The task - Whenever a line of the material contains the string "React", it should be copied.

Provided records -

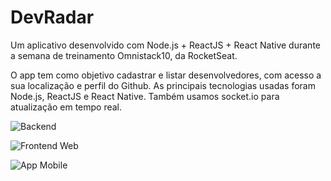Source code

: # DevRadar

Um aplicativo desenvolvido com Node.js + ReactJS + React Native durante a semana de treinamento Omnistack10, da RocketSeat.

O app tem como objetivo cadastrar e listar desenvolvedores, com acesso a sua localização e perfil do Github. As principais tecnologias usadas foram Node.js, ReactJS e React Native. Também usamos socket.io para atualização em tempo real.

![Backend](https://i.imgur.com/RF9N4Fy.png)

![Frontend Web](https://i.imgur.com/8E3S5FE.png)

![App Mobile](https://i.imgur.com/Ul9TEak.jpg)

Task result -
Um aplicativo desenvolvido com Node.js + ReactJS + React Native durante a semana de treinamento Omnistack10, da RocketSeat.
O app tem como objetivo cadastrar e listar desenvolvedores, com acesso a sua localização e perfil do Github. As principais tecnologias usadas foram Node.js, ReactJS e React Native. Também usamos socket.io para atualização em tempo real.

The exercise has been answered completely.